As you view the chart on the right, you can see the increasing deliveries trend on our Lakehead and North Dakota pipeline systems during the quarter. Deliveries on our Lakehead System reached a record 2.17 million barrels per day during the third quarter, strong deliveries, driven by continued supply growth at our Western Canada, as Enbridge and the Partnership's pipeline expansion projects were entering service. Deliveries on our North Dakota System also reached record levels at approximately 350,000 barrels per day as volumes transitioned back to our pipeline system due to favorable market pricing differentials between the East Coast and Gulf Coast markets.
Collectively, total liquids system deliveries increased approximately 21% over the same period from the prior year. During the quarter, we increased our total cost estimate related to the Line 6B incident by $51.9 million to a total cost of $1.21 billion. The cost increase during the third quarter is primarily related to the finalization of the Michigan Department of Environmental Quality approved scheduled work as we completed the dredge activities near Ceresco and Morrow Lake and updated estimated several penalties under the Clean Water Act of the United States. We're currently working with the Michigan Department of Environmental Quality to transition activities from the EPA.
The cumulative amount collected from insurance recoveries is $547 million. The remaining uncollected liability insurance coverage is $103 million. We believe we will collect these amounts in future periods. Through the end of the third quarter, cumulatively, we spent approximately $989 million on Line 6B remediation and have a remaining estimated liability of approximately $219 million.
Let's move forward to Slide 10. The natural gas segment had an adjusted operating loss of $3.2 million for the third quarter, which was $20 million lower than the same period for 2013 and $9.8 million lower than the second quarter of 2014. The decrease in our third quarter natural gas adjusted operating income over the prior year was primarily due to lower natural gas and NGL volumes on our systems.
Moving to the right-hand side of the slide, you can see wellhead volumes increased approximately 1% in the third quarter versus the second quarter of 2014. We're encouraged by the sequential increase in total system natural gas volumes from the first through the third quarter and expect volumes to continue to progressively ramp up.

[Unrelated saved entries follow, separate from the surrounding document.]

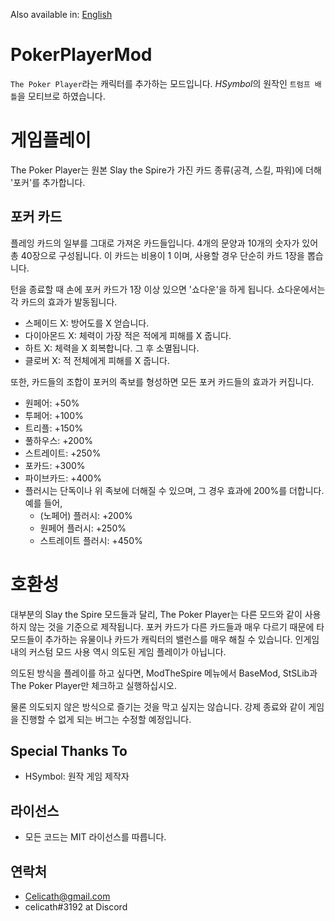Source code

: Also available in: [English](README.md)

# PokerPlayerMod

`The Poker Player`라는 캐릭터를 추가하는 모드입니다. *HSymbol*의 원작인 `트럼프 배틀`을 모티브로 하였습니다.

# 게임플레이

The Poker Player는 원본 Slay the Spire가 가진 카드 종류(공격, 스킬, 파워)에 더해 '포커'를 추가합니다.

## 포커 카드
플레잉 카드의 일부를 그대로 가져온 카드들입니다. 4개의 문양과 10개의 숫자가 있어 총 40장으로 구성됩니다. 이 카드는 비용이 1 이며, 사용할 경우 단순히 카드 1장을 뽑습니다.

턴을 종료할 때 손에 포커 카드가 1장 이상 있으면 '쇼다운'을 하게 됩니다. 쇼다운에서는 각 카드의 효과가 발동됩니다.
- 스페이드 X: 방어도를 X 얻습니다.
- 다이아몬드 X: 체력이 가장 적은 적에게 피해를 X 줍니다.
- 하트 X: 체력을 X 회복합니다. 그 후 소멸됩니다.
- 클로버 X: 적 전체에게 피해를 X 줍니다.

또한, 카드들의 조합이 포커의 족보를 형성하면 모든 포커 카드들의 효과가 커집니다.
- 원페어: +50%
- 투페어: +100%
- 트리플: +150%
- 풀하우스: +200%
- 스트레이트: +250%
- 포카드: +300%
- 파이브카드: +400%
- 플러시는 단독이나 위 족보에 더해질 수 있으며, 그 경우 효과에 200%를 더합니다. 예를 들어,
  - (노페어) 플러시: +200%
  - 원페어 플러시: +250%
  - 스트레이트 플러시: +450%

# 호환성

대부분의 Slay the Spire 모드들과 달리, The Poker Player는 다른 모드와 같이 사용하지 않는 것을 기준으로 제작됩니다. 포커 카드가 다른 카드들과 매우 다르기 때문에 타 모드들이 추가하는 유물이나 카드가 캐릭터의 밸런스를 매우 해칠 수 있습니다. 인게임 내의 커스텀 모드 사용 역시 의도된 게임 플레이가 아닙니다.

의도된 방식을 플레이를 하고 싶다면, ModTheSpire 메뉴에서 BaseMod, StSLib과 The Poker Player만 체크하고 실행하십시오.

물론 의도되지 않은 방식으로 즐기는 것을 막고 싶지는 않습니다. 강제 종료와 같이 게임을 진행할 수 없게 되는 버그는 수정할 예정입니다.

## Special Thanks To
- HSymbol: 원작 게임 제작자

## 라이선스
- 모든 코드는 MIT 라이선스를 따릅니다.

## 연락처
- Celicath@gmail.com
- celicath#3192 at Discord
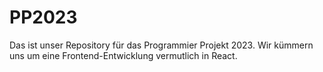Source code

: # PP2023
Das ist unser Repository für das Programmier Projekt 2023. Wir kümmern uns um eine Frontend-Entwicklung vermutlich in React.
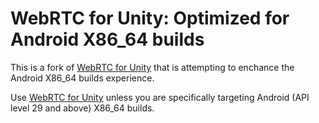 # WebRTC for Unity: Optimized for Android X86_64 builds

This is a fork of [WebRTC for
Unity](https://github.com/Unity-Technologies/com.unity.webrtc) that is
attempting to enchance the Android X86_64 builds experience.

Use [WebRTC for
Unity](https://github.com/Unity-Technologies/com.unity.webrtc) unless you are
specifically targeting Android (API level 29 and above) X86_64 builds.
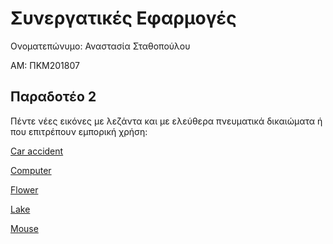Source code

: # Συνεργατικές Εφαρμογές

Ονοματεπώνυμο: Αναστασία Σταθοπούλου

ΑΜ: ΠΚΜ201807

## Παραδοτέο 2  

Πέντε νέες εικόνες με λεζάντα και με ελεύθερα πνευματικά δικαιώματα ή που επιτρέπουν εμπορική χρήση:

[Car accident](https://github.com/c18stat/gr/blob/gh-pages/_gallery/car%20crash.md)

[Computer](https://github.com/c18stat/gr/blob/gh-pages/_gallery/computer.md)

[Flower](https://github.com/c18stat/gr/blob/gh-pages/_gallery/flower.md)

[Lake](https://github.com/c18stat/gr/blob/gh-pages/_gallery/lake.md)

[Mouse](https://github.com/c18stat/gr/blob/gh-pages/_gallery/mouse.md)
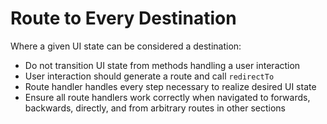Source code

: # Route to Every Destination

Where a given UI state can be considered a destination:

- Do not transition UI state from methods handling a user interaction
- User interaction should generate a route and call `redirectTo`
- Route handler handles every step necessary to realize desired UI state
- Ensure all route handlers work correctly when navigated to forwards, backwards, directly, and from arbitrary routes in other sections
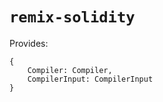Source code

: # `remix-solidity`

Provides:

    {
        Compiler: Compiler,
        CompilerInput: CompilerInput
    }
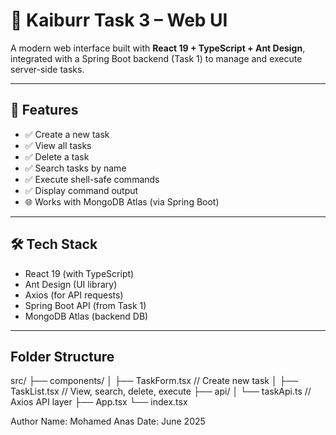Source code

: # 🚀 Kaiburr Task 3 – Web UI

A modern web interface built with **React 19 + TypeScript + Ant Design**, integrated with a Spring Boot backend (Task 1) to manage and execute server-side tasks.

---

## 📌 Features

- ✅ Create a new task
- ✅ View all tasks
- ✅ Delete a task
- ✅ Search tasks by name
- ✅ Execute shell-safe commands
- ✅ Display command output
- 🌐 Works with MongoDB Atlas (via Spring Boot)

---

## 🛠 Tech Stack

- React 19 (with TypeScript)
- Ant Design (UI library)
- Axios (for API requests)
- Spring Boot API (from Task 1)
- MongoDB Atlas (backend DB)

---

##  Folder Structure

src/
├── components/
│ ├── TaskForm.tsx // Create new task
│ ├── TaskList.tsx // View, search, delete, execute
├── api/
│ └── taskApi.ts // Axios API layer
├── App.tsx
└── index.tsx

 Author
Name: Mohamed Anas
Date: June 2025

New production in the Anadarko region is coming on to replace volume losses from the previously announced lost customer. Also, reduced dry gas drilling in the East Texas region is being partially offset by rich gas drilling. Likewise, North Texas is showing steady gains underpinned by richer gas streams.
Moving down to the system-wide NGL production chart, we have represented a portion of NGL production related to the previously disclosed customer loss on our Anadarko system. As you can see, our system-wide NGL production continues to increase when excluding the production associated with the lost customer. This positive trend in the NGL production indicates that we're benefiting from richer gas developments across our systems.
Please turn to Slide 11. In February, we provided full year 2014 adjusted EBITDA guidance of $1.5 billion to $1.6 billion. We remain confident in delivering our full year financial guidance for 2014. Year-to-date adjusted EBITDA through the third quarter was $1.108 billion. Looking forward to the fourth quarter of 2014, we continue to expect a ramp in adjusted EBITDA predominantly due to successful project completion.
As Mark discussed earlier, in 2014, we completed a large component of our Eastern Access program, notably the Line 6B replacement project and the first phase of our Line 61 mainline expansion. Collectively, full quarter contributions from these recently completed growth projects are expected to fuel sequential growth in EBITDA and cash flows for the Partnership in the fourth quarter. Additionally, our updated Lakehead tariff filing, which became effective August 1, 2014, is expected to provide full quarter benefits in the fourth quarter.
Let's move forward to Slide 12. This slide provides our 2014 capital expenditure forecast, which is estimated to be $1.6 billion and is inclusive of approximately $100 million maintenance capital expenditures. These expenditures are presented net of joint funding. At the end of the third quarter, we had approximately $1.4 billion of available liquidity. On July 3, 2014, we amended our 364 day credit facility to extend the termination date to July 3, 2015, and to decrease the aggregate commitments under the facility by $550 million. This adjustment is an effective rightsizing of EEP's liquidity requirements.
On October 6, 2014, we amended the five-year credit facility to extend the maturity date from September 26, 2018, to September 26, 2019, with $175 million of commitments expiring on the original maturity date of September 25, 2018.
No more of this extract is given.